*Data entries*.
:::::
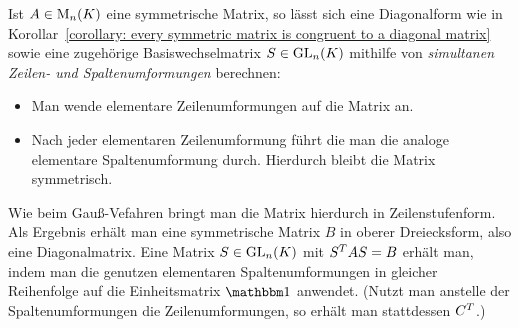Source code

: Ist $A \in \operatorname{M}_{n}(K)$ eine symmetrische Matrix, so lässt sich eine Diagonalform wie in Korollar~\ref{corollary: every symmetric matrix is congruent to a diagonal matrix} sowie eine zugehörige Basiswechselmatrix $S \in \operatorname{GL}_{n}(K)$ mithilfe von \emph{simultanen Zeilen- und Spaltenumformungen} berechnen:
\begin{itemize}
  \item
    Man wende elementare Zeilenumformungen auf die Matrix an.
  \item
    Nach jeder elementaren Zeilenumformung führt die man die analoge elementare Spaltenumformung durch.
    Hierdurch bleibt die Matrix symmetrisch.
\end{itemize}
Wie beim Gauß-Vefahren bringt man die Matrix hierdurch in Zeilenstufenform.
Als Ergebnis erhält man eine symmetrische Matrix $B$ in oberer Dreiecksform, also eine Diagonalmatrix.
Eine Matrix $S \in \operatorname{GL}_{n}(K)$ mit $S^T A S = B$ erhält man, indem man die genutzen elementaren Spaltenumformungen in gleicher Reihenfolge auf die Einheitsmatrix $\Id$ anwendet.
(Nutzt man anstelle der Spaltenumformungen die Zeilenumformungen, so erhält man stattdessen $C^T$.)

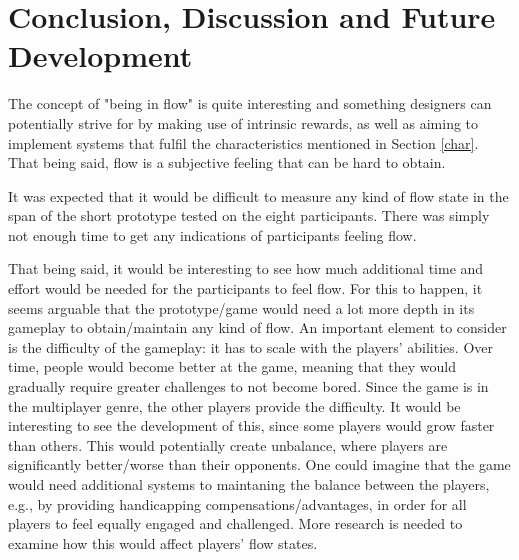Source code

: \chapter{Conclusion, Discussion and Future Development}
The concept of "being in flow" is quite interesting and something designers can potentially strive for by making use of intrinsic rewards, as well as aiming to implement systems that fulfil the characteristics mentioned in Section \ref{char}. That being said, flow is a subjective feeling that can be hard to obtain.

It was expected that it would be difficult to measure any kind of flow state in the span of the short prototype tested on the eight participants. There was simply not enough time to get any indications of participants feeling flow.

That being said, it would be interesting to see how much additional time and effort would be needed for the participants to feel flow. For this to happen, it seems arguable that the prototype/game would need a lot more depth in its gameplay to obtain/maintain any kind of flow. An important element to consider is the difficulty of the gameplay: it has to scale with the players' abilities. Over time, people would become better at the game, meaning that they would gradually require greater challenges to not become bored. Since the game is in the multiplayer genre, the other players provide the difficulty. It would be interesting to see the development of this, since some players would grow faster than others. This would potentially create unbalance, where players are significantly better/worse than their opponents. One could imagine that the game would need additional systems to maintaning the balance between the players, e.g., by providing handicapping compensations/advantages, in order for all players to feel equally engaged and challenged. More research is needed to examine how this would affect players' flow states.
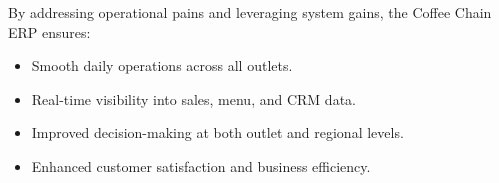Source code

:By addressing operational pains and leveraging system gains, the Coffee Chain ERP ensures:
\begin{itemize}
    \item Smooth daily operations across all outlets.
    \item Real-time visibility into sales, menu, and CRM data.
    \item Improved decision-making at both outlet and regional levels.
    \item Enhanced customer satisfaction and business efficiency.
\end{itemize}
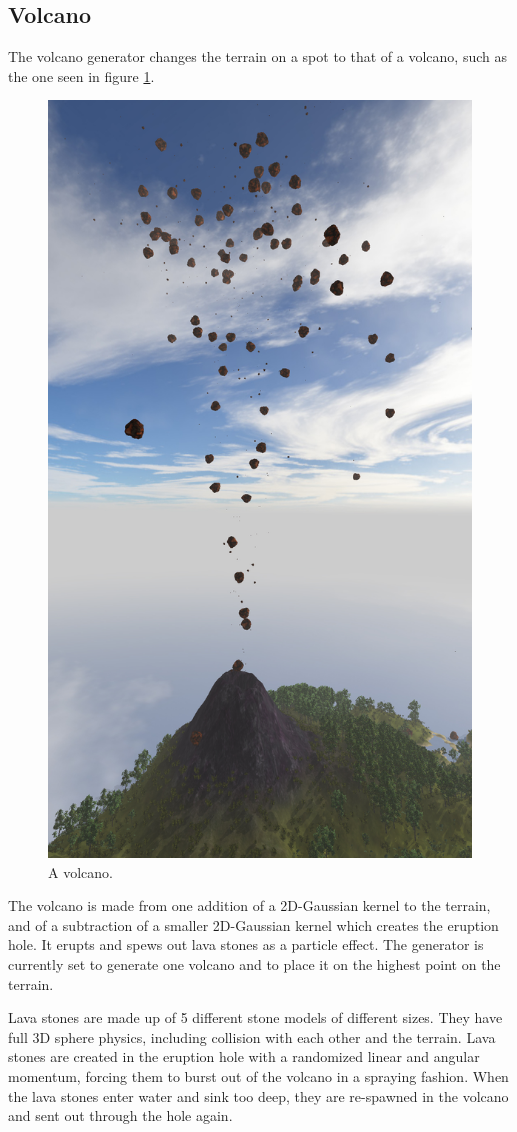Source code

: \newpage
\subsection{Volcano}
The volcano generator changes the terrain on a spot to that of a volcano, such as the one seen in figure \ref{fig:volcano1}.
\begin{figure}[H]
  \centering
  \includegraphics[width=0.7\linewidth]{images/volcano.jpg}
  \caption{A volcano.}
  \label{fig:volcano1}
\end{figure}%
\newpage
The volcano is made from one addition of a 2D-Gaussian kernel to the terrain, and of a subtraction of a smaller 2D-Gaussian kernel which creates the eruption hole. It erupts and spews out lava stones as a particle effect. The generator is currently set to generate one volcano and to place it on the highest point on the terrain.

Lava stones are made up of 5 different stone models of different sizes. They have full 3D sphere physics, including collision with each other and the terrain. Lava stones are created in the eruption hole with a randomized linear and angular momentum, forcing them to burst out of the volcano in a spraying fashion. When the lava stones enter water and sink too deep, they are re-spawned in the volcano and sent out through the hole again.


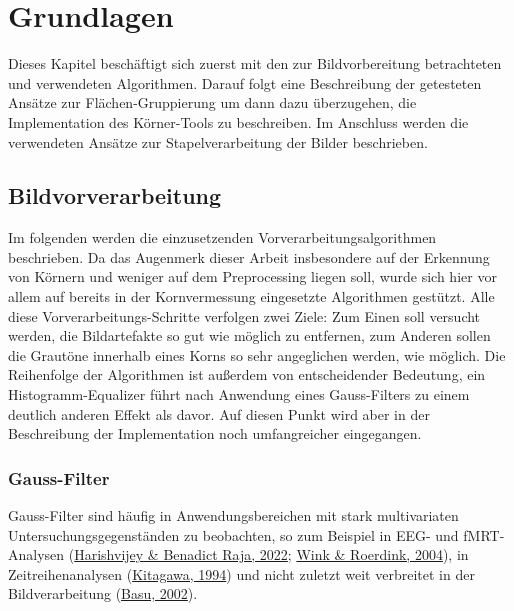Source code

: \documentclass[
  12pt,
]{book}
\begin{document}
\hypertarget{grundlagen}{%
\chapter{Grundlagen}\label{grundlagen}}

Dieses Kapitel beschäftigt sich zuerst mit den zur Bildvorbereitung betrachteten und verwendeten Algorithmen. Darauf folgt eine Beschreibung der getesteten Ansätze zur Flächen-Gruppierung um dann dazu überzugehen, die Implementation des Körner-Tools zu beschreiben.
Im Anschluss werden die verwendeten Ansätze zur Stapelverarbeitung der Bilder beschrieben.

\hypertarget{bildvorverarbeitung}{%
\section{Bildvorverarbeitung}\label{bildvorverarbeitung}}

Im folgenden werden die einzusetzenden Vorverarbeitungsalgorithmen beschrieben. Da das Augenmerk dieser Arbeit insbesondere auf der Erkennung von Körnern und weniger auf dem Preprocessing liegen soll, wurde sich hier vor allem auf bereits in der Kornvermessung eingesetzte Algorithmen gestützt.
Alle diese Vorverarbeitungs-Schritte verfolgen zwei Ziele:
Zum Einen soll versucht werden, die Bildartefakte so gut wie möglich zu entfernen, zum Anderen sollen die Grautöne innerhalb eines Korns so sehr angeglichen werden, wie möglich.
Die Reihenfolge der Algorithmen ist außerdem von entscheidender Bedeutung, ein Histogramm-Equalizer führt nach Anwendung eines Gauss-Filters zu einem deutlich anderen Effekt als davor. Auf diesen Punkt wird aber in der Beschreibung der Implementation noch umfangreicher eingegangen.

\hypertarget{gauss-filter}{%
\subsection{Gauss-Filter}\label{gauss-filter}}

Gauss-Filter sind häufig in Anwendungsbereichen mit stark multivariaten Untersuchungsgegenständen zu beobachten, so zum Beispiel in EEG- und fMRT-Analysen (\protect\hyperlink{ref-harishvijeyAutomatedTechniqueEEG2022}{Harishvijey \& Benadict Raja, 2022}; \protect\hyperlink{ref-winkDenoisingFunctionalMR2004}{Wink \& Roerdink, 2004}), in Zeitreihenanalysen (\protect\hyperlink{ref-kitagawaTwofilterFormulaSmoothing1994}{Kitagawa, 1994}) und nicht zuletzt weit verbreitet in der Bildverarbeitung (\protect\hyperlink{ref-basuGaussianbasedEdgedetectionMethodsa2002}{Basu, 2002}).
\end{document}
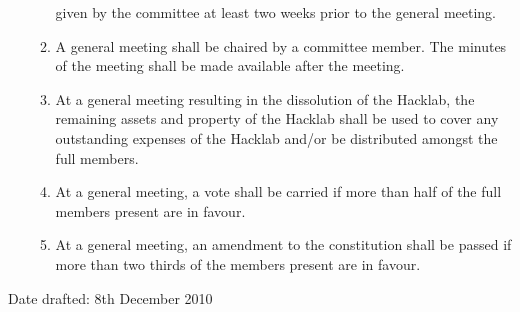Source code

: \documentclass{article}
\begin{document}
\begin{enumerate}
\begin{enumerate}
        given by the committee at least two weeks prior to the general
        meeting.
      \item A general meeting shall be chaired by a committee
        member. The minutes of the meeting shall be made available
        after the meeting.
      \item At a general meeting resulting in the dissolution of the
        Hacklab, the remaining assets and property of the Hacklab
        shall be used to cover any outstanding expenses of the Hacklab
        and/or be distributed amongst the full members.
      \item At a general meeting, a vote shall be carried if more than
        half of the full members present are in favour.
      \item At a general meeting, an amendment to the constitution
        shall be passed if more than two thirds of the members present
        are in favour.
      \end{enumerate}
      
\end{enumerate}
\bigskip
Date drafted: 8th December 2010
\end{document}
:::::
*Exercise instructions*.
An exact copy of every record above is required, with all pictures omitted.

*Exercise solution*.
Source code

: Ist $A \in \operatorname{M}_{n}(K)$ eine symmetrische Matrix, so lässt sich eine Diagonalform wie in Korollar~\ref{corollary: every symmetric matrix is congruent to a diagonal matrix} sowie eine zugehörige Basiswechselmatrix $S \in \operatorname{GL}_{n}(K)$ mithilfe von \emph{simultanen Zeilen- und Spaltenumformungen} berechnen:
\begin{itemize}
  \item
    Man wende elementare Zeilenumformungen auf die Matrix an.
  \item
    Nach jeder elementaren Zeilenumformung führt die man die analoge elementare Spaltenumformung durch.
    Hierdurch bleibt die Matrix symmetrisch.
\end{itemize}
Wie beim Gauß-Vefahren bringt man die Matrix hierdurch in Zeilenstufenform.
Als Ergebnis erhält man eine symmetrische Matrix $B$ in oberer Dreiecksform, also eine Diagonalmatrix.
Eine Matrix $S \in \operatorname{GL}_{n}(K)$ mit $S^T A S = B$ erhält man, indem man die genutzen elementaren Spaltenumformungen in gleicher Reihenfolge auf die Einheitsmatrix $\Id$ anwendet.
(Nutzt man anstelle der Spaltenumformungen die Zeilenumformungen, so erhält man stattdessen $C^T$.)

Source code

: \chapter{Conclusion, Discussion and Future Development}
The concept of "being in flow" is quite interesting and something designers can potentially strive for by making use of intrinsic rewards, as well as aiming to implement systems that fulfil the characteristics mentioned in Section \ref{char}. That being said, flow is a subjective feeling that can be hard to obtain.

It was expected that it would be difficult to measure any kind of flow state in the span of the short prototype tested on the eight participants. There was simply not enough time to get any indications of participants feeling flow.

That being said, it would be interesting to see how much additional time and effort would be needed for the participants to feel flow. For this to happen, it seems arguable that the prototype/game would need a lot more depth in its gameplay to obtain/maintain any kind of flow. An important element to consider is the difficulty of the gameplay: it has to scale with the players' abilities. Over time, people would become better at the game, meaning that they would gradually require greater challenges to not become bored. Since the game is in the multiplayer genre, the other players provide the difficulty. It would be interesting to see the development of this, since some players would grow faster than others. This would potentially create unbalance, where players are significantly better/worse than their opponents. One could imagine that the game would need additional systems to maintaning the balance between the players, e.g., by providing handicapping compensations/advantages, in order for all players to feel equally engaged and challenged. More research is needed to examine how this would affect players' flow states.
Source code

:By addressing operational pains and leveraging system gains, the Coffee Chain ERP ensures:
\begin{itemize}
    \item Smooth daily operations across all outlets.
    \item Real-time visibility into sales, menu, and CRM data.
    \item Improved decision-making at both outlet and regional levels.
    \item Enhanced customer satisfaction and business efficiency.
\end{itemize}
Source code

: \newpage
\subsection{Volcano}
The volcano generator changes the terrain on a spot to that of a volcano, such as the one seen in figure \ref{fig:volcano1}.
\begin{figure}[H]
  \centering
  \includegraphics[width=0.7\linewidth]{images/volcano.jpg}
  \caption{A volcano.}
  \label{fig:volcano1}
\end{figure}%
\newpage
The volcano is made from one addition of a 2D-Gaussian kernel to the terrain, and of a subtraction of a smaller 2D-Gaussian kernel which creates the eruption hole. It erupts and spews out lava stones as a particle effect. The generator is currently set to generate one volcano and to place it on the highest point on the terrain.

Lava stones are made up of 5 different stone models of different sizes. They have full 3D sphere physics, including collision with each other and the terrain. Lava stones are created in the eruption hole with a randomized linear and angular momentum, forcing them to burst out of the volcano in a spraying fashion. When the lava stones enter water and sink too deep, they are re-spawned in the volcano and sent out through the hole again.


Source code

: \documentclass[
  12pt,
]{book}
\begin{document}
\hypertarget{grundlagen}{%
\chapter{Grundlagen}\label{grundlagen}}

Dieses Kapitel beschäftigt sich zuerst mit den zur Bildvorbereitung betrachteten und verwendeten Algorithmen. Darauf folgt eine Beschreibung der getesteten Ansätze zur Flächen-Gruppierung um dann dazu überzugehen, die Implementation des Körner-Tools zu beschreiben.
Im Anschluss werden die verwendeten Ansätze zur Stapelverarbeitung der Bilder beschrieben.

\hypertarget{bildvorverarbeitung}{%
\section{Bildvorverarbeitung}\label{bildvorverarbeitung}}

Im folgenden werden die einzusetzenden Vorverarbeitungsalgorithmen beschrieben. Da das Augenmerk dieser Arbeit insbesondere auf der Erkennung von Körnern und weniger auf dem Preprocessing liegen soll, wurde sich hier vor allem auf bereits in der Kornvermessung eingesetzte Algorithmen gestützt.
Alle diese Vorverarbeitungs-Schritte verfolgen zwei Ziele:
Zum Einen soll versucht werden, die Bildartefakte so gut wie möglich zu entfernen, zum Anderen sollen die Grautöne innerhalb eines Korns so sehr angeglichen werden, wie möglich.
Die Reihenfolge der Algorithmen ist außerdem von entscheidender Bedeutung, ein Histogramm-Equalizer führt nach Anwendung eines Gauss-Filters zu einem deutlich anderen Effekt als davor. Auf diesen Punkt wird aber in der Beschreibung der Implementation noch umfangreicher eingegangen.

\hypertarget{gauss-filter}{%
\subsection{Gauss-Filter}\label{gauss-filter}}

Gauss-Filter sind häufig in Anwendungsbereichen mit stark multivariaten Untersuchungsgegenständen zu beobachten, so zum Beispiel in EEG- und fMRT-Analysen (\protect\hyperlink{ref-harishvijeyAutomatedTechniqueEEG2022}{Harishvijey \& Benadict Raja, 2022}; \protect\hyperlink{ref-winkDenoisingFunctionalMR2004}{Wink \& Roerdink, 2004}), in Zeitreihenanalysen (\protect\hyperlink{ref-kitagawaTwofilterFormulaSmoothing1994}{Kitagawa, 1994}) und nicht zuletzt weit verbreitet in der Bildverarbeitung (\protect\hyperlink{ref-basuGaussianbasedEdgedetectionMethodsa2002}{Basu, 2002}).
\end{document}
Source code

: \documentclass{article}
\begin{document}
\begin{enumerate}
\begin{enumerate}
        given by the committee at least two weeks prior to the general
        meeting.
      \item A general meeting shall be chaired by a committee
        member. The minutes of the meeting shall be made available
        after the meeting.
      \item At a general meeting resulting in the dissolution of the
        Hacklab, the remaining assets and property of the Hacklab
        shall be used to cover any outstanding expenses of the Hacklab
        and/or be distributed amongst the full members.
      \item At a general meeting, a vote shall be carried if more than
        half of the full members present are in favour.
      \item At a general meeting, an amendment to the constitution
        shall be passed if more than two thirds of the members present
        are in favour.
      \end{enumerate}
      
\end{enumerate}
\bigskip
Date drafted: 8th December 2010
\end{document}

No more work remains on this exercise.